> _Problem description_
Count the lines below that contain the word "concept" and give only that number.

> _Records supplied_
------------------------------------------------------------
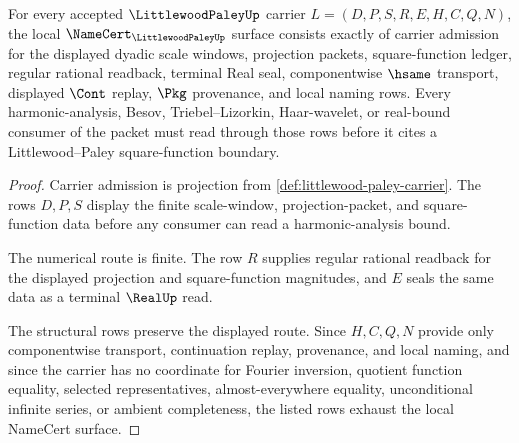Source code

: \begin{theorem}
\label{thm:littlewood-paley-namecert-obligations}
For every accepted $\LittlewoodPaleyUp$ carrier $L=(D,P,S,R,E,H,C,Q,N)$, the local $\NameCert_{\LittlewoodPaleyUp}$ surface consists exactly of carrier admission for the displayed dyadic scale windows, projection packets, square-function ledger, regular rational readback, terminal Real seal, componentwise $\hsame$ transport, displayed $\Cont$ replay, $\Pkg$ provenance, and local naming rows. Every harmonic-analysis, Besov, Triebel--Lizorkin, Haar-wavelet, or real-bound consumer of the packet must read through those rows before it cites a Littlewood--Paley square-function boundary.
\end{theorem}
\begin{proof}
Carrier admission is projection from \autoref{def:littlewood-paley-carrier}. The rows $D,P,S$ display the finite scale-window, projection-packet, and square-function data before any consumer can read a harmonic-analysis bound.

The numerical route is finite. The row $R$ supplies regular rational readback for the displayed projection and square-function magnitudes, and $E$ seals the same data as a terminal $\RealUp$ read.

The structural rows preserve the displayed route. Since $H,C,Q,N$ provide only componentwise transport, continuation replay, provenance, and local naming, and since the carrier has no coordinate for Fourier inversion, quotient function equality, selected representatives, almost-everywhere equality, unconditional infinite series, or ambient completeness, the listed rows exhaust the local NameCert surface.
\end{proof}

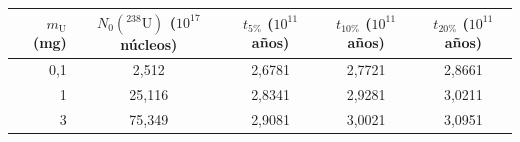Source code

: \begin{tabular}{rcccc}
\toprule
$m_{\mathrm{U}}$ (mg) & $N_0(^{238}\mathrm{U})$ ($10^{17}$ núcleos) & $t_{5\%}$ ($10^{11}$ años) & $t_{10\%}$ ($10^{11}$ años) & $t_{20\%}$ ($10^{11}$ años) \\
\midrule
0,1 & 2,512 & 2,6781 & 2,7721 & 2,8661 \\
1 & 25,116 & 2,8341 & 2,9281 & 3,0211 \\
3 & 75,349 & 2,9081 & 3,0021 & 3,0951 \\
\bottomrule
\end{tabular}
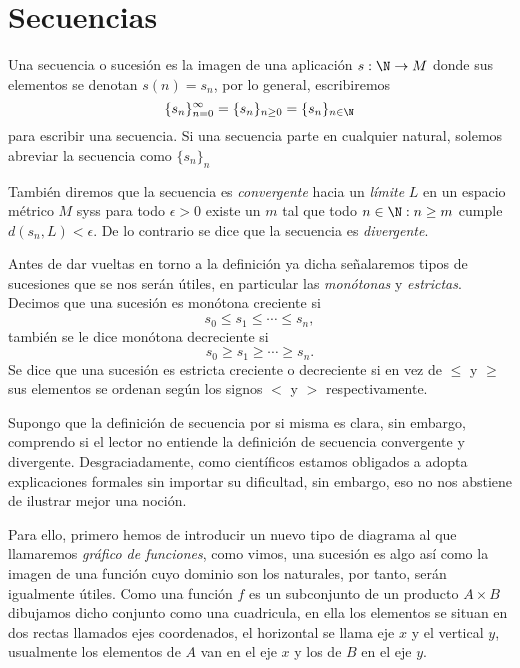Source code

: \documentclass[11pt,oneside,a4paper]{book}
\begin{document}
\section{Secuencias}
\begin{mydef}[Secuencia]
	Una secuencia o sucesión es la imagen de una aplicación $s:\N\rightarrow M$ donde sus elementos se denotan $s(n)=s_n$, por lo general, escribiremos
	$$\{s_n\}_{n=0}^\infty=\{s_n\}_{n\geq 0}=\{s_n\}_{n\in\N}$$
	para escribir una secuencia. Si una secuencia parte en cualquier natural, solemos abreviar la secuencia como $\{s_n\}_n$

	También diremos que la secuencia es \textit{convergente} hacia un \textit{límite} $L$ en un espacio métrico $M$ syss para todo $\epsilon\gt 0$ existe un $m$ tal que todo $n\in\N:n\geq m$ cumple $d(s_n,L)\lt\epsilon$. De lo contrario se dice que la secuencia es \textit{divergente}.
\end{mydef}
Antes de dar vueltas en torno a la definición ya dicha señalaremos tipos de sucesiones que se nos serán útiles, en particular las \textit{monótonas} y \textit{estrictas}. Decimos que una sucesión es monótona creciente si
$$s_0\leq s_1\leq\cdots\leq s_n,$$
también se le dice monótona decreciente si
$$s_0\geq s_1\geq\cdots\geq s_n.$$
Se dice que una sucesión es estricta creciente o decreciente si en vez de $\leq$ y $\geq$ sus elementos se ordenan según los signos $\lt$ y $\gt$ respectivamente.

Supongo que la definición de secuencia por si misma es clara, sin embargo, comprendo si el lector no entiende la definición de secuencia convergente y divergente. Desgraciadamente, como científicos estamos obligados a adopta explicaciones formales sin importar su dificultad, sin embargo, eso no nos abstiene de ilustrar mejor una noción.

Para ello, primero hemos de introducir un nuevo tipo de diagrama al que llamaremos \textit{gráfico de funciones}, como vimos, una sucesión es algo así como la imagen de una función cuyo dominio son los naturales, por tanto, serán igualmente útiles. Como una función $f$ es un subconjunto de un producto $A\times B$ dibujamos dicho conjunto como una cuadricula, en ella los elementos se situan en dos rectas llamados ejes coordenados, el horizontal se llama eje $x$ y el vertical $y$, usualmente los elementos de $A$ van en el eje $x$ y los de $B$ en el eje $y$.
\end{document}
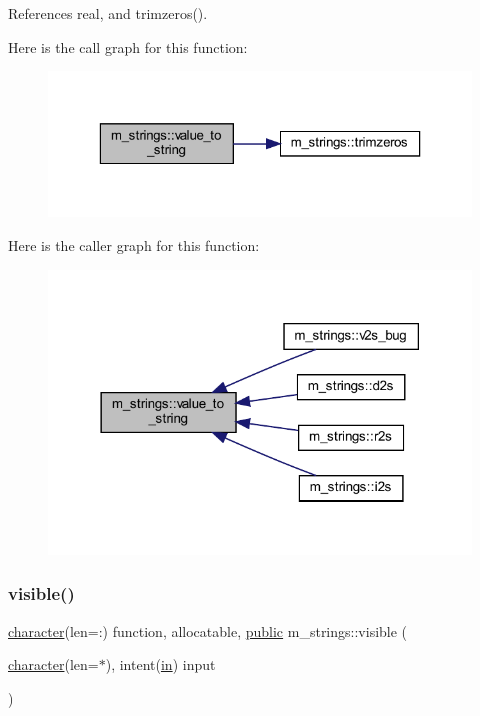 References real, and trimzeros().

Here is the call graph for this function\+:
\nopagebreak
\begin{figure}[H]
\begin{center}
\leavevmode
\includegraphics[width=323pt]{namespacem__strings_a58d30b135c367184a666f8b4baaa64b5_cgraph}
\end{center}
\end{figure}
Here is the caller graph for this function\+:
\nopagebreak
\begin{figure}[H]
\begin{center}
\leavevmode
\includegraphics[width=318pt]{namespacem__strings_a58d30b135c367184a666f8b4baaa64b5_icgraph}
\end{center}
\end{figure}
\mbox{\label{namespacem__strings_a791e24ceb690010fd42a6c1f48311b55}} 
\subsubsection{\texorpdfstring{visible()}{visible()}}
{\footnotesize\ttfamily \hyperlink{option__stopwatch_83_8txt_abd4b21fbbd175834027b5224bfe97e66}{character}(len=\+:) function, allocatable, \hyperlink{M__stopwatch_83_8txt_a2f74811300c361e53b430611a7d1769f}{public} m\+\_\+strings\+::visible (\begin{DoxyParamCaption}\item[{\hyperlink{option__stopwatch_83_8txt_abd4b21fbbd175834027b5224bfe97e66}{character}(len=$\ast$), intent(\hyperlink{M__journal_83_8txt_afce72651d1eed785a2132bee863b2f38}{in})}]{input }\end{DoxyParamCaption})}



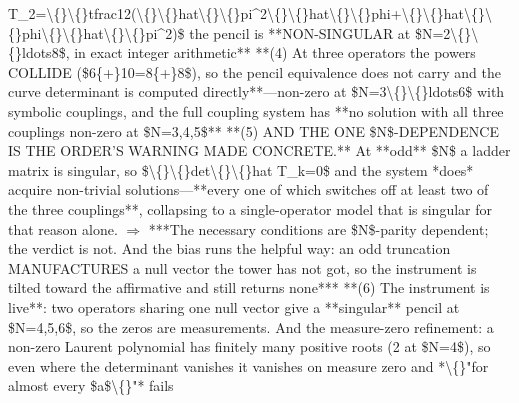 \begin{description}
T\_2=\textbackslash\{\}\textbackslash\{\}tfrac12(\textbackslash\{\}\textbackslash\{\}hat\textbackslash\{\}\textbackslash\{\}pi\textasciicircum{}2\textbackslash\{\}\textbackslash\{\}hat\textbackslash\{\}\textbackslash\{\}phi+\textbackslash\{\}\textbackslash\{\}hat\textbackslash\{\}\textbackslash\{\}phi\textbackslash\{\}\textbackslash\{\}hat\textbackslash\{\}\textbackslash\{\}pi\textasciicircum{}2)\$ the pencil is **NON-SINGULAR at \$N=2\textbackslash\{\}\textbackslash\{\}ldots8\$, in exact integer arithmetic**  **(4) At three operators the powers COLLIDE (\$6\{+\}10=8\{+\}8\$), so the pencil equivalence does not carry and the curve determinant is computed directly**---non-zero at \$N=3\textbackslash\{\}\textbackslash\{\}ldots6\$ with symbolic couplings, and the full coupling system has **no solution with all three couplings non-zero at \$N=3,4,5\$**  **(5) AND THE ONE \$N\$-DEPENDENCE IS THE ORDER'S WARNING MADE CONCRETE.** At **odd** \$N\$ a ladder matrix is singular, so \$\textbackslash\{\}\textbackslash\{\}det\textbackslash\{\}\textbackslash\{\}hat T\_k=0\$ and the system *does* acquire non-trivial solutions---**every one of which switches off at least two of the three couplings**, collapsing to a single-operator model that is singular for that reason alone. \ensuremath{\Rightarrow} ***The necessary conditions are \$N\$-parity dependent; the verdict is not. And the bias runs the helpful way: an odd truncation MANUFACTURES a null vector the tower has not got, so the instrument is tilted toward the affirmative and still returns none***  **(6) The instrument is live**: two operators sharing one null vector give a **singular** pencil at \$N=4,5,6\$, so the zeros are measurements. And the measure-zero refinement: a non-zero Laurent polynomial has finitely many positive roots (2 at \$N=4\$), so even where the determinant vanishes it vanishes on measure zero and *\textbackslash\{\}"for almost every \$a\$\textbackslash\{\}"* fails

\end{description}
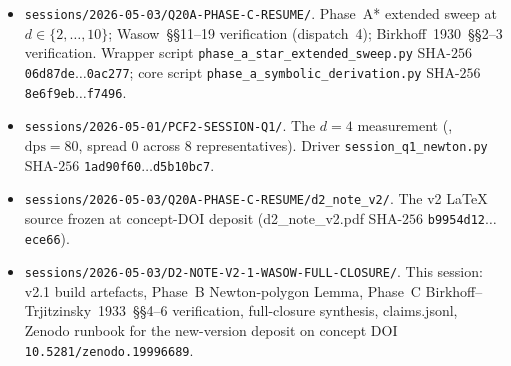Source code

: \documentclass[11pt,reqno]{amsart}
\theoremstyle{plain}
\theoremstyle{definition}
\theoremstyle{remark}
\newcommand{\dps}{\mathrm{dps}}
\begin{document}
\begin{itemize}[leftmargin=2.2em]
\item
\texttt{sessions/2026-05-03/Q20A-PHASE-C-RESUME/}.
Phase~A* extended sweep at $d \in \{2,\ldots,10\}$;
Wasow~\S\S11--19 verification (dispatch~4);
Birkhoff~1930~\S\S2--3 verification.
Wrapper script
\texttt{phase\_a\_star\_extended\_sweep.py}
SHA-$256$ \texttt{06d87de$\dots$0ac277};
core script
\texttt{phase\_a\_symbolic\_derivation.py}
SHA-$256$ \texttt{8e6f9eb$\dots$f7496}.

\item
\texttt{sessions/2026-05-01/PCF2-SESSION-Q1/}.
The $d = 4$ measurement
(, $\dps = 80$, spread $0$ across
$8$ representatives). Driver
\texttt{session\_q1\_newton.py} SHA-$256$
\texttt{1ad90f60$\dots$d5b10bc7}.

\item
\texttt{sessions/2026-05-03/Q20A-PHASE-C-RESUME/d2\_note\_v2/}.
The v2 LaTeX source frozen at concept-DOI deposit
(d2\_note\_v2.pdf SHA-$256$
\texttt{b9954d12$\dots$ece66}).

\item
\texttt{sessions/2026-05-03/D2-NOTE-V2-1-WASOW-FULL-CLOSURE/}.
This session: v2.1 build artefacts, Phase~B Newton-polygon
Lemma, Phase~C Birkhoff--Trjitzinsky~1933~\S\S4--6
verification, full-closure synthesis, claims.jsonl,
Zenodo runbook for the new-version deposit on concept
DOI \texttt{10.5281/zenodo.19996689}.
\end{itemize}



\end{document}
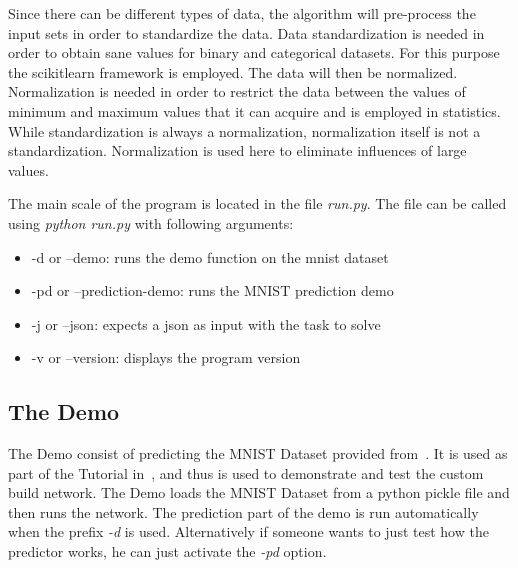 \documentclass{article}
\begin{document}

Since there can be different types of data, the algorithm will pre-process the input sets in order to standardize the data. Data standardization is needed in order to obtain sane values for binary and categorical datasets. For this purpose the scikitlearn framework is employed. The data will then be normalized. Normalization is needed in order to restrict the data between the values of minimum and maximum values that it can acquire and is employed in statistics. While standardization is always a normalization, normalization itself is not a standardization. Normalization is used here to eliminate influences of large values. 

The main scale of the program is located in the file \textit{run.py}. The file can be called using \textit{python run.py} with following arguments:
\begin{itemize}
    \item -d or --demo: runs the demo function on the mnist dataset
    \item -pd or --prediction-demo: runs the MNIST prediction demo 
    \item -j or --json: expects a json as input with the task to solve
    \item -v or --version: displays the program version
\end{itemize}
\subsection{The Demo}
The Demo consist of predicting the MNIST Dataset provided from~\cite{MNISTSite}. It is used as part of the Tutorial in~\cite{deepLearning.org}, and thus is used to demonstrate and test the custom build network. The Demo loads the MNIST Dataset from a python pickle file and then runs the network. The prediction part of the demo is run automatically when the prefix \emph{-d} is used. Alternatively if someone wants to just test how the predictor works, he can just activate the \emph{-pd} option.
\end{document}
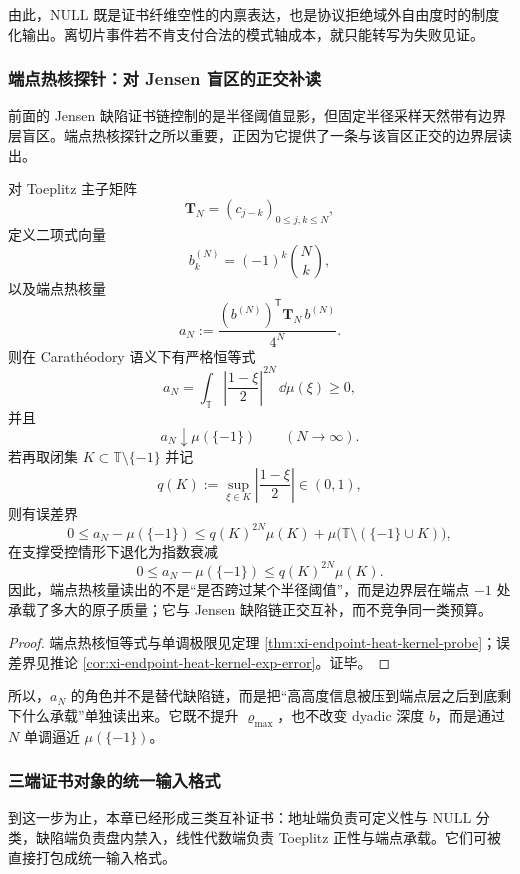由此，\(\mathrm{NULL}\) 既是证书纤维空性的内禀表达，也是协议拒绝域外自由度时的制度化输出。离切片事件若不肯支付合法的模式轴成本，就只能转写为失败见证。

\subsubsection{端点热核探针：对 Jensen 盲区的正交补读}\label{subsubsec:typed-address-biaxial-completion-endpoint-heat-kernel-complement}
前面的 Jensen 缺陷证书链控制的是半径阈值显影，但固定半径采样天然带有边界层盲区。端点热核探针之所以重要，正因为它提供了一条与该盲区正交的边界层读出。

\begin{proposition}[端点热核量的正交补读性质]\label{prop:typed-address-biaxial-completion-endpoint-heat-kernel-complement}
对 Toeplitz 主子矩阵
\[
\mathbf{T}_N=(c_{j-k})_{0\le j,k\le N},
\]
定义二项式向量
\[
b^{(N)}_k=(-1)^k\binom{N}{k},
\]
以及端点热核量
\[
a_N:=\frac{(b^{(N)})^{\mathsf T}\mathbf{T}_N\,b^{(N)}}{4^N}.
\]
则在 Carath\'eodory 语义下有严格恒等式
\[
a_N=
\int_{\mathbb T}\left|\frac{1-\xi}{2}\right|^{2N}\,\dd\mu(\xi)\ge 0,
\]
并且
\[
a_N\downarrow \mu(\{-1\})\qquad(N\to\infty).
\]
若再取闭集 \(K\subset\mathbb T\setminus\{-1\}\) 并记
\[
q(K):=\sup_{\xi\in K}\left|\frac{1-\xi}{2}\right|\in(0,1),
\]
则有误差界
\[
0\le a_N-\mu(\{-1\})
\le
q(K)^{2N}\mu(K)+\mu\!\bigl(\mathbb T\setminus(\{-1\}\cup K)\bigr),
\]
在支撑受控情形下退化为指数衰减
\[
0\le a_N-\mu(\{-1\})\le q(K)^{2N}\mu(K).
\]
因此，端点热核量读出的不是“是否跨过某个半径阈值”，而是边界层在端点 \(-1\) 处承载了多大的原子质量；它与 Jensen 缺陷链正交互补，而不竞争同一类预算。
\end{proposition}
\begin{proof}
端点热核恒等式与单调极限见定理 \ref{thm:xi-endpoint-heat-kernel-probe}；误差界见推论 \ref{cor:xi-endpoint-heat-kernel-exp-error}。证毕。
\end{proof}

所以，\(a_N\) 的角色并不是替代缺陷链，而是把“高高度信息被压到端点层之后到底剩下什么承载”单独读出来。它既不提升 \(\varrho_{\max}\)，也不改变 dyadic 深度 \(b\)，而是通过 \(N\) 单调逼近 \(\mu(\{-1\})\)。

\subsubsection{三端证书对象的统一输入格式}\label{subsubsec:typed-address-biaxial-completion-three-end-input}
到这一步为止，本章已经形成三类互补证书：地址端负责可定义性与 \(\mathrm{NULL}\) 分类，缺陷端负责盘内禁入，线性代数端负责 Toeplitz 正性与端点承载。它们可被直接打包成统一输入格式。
------------------------------------------------------------
> _Finished exercise_
2